Your assignment =
Return all lines below containing the word "icons".

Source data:
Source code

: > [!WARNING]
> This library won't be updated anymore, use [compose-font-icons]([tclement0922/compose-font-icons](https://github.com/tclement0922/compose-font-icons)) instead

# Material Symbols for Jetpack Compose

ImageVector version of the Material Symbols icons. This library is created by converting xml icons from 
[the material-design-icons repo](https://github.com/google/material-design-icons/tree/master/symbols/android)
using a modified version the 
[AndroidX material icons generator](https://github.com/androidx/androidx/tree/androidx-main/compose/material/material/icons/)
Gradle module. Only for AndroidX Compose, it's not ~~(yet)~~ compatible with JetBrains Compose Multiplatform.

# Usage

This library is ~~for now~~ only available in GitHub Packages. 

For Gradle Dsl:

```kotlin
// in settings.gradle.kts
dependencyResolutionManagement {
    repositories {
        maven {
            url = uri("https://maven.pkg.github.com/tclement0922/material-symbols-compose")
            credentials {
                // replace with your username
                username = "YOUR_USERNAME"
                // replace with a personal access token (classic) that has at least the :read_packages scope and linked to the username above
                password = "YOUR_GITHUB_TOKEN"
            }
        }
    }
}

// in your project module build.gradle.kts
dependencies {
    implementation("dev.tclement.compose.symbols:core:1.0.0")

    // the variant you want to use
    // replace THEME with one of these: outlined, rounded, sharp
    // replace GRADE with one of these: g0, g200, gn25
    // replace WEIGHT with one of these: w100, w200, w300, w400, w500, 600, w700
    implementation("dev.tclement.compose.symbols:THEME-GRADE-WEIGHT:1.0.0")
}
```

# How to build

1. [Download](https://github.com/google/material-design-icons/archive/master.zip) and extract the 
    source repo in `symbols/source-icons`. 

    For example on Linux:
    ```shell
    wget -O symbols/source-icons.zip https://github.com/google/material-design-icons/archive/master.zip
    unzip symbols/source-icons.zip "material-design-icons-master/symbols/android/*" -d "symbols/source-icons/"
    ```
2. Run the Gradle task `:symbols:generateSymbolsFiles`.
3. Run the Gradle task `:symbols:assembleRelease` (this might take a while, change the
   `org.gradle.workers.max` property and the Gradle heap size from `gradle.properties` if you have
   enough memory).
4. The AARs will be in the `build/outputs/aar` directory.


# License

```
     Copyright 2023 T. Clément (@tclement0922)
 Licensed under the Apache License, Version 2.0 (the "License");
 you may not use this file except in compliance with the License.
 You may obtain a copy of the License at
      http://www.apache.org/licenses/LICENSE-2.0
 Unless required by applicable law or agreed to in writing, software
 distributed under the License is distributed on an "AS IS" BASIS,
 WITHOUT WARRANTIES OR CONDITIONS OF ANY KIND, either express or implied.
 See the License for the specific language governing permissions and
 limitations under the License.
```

Response to the task =
> This library won't be updated anymore, use [compose-font-icons]([tclement0922/compose-font-icons](https://github.com/tclement0922/compose-font-icons)) instead
ImageVector version of the Material Symbols icons. This library is created by converting xml icons from 
[the material-design-icons repo](https://github.com/google/material-design-icons/tree/master/symbols/android)
[AndroidX material icons generator](https://github.com/androidx/androidx/tree/androidx-main/compose/material/material/icons/)
1. [Download](https://github.com/google/material-design-icons/archive/master.zip) and extract the 
    source repo in `symbols/source-icons`. 
    wget -O symbols/source-icons.zip https://github.com/google/material-design-icons/archive/master.zip
    unzip symbols/source-icons.zip "material-design-icons-master/symbols/android/*" -d "symbols/source-icons/"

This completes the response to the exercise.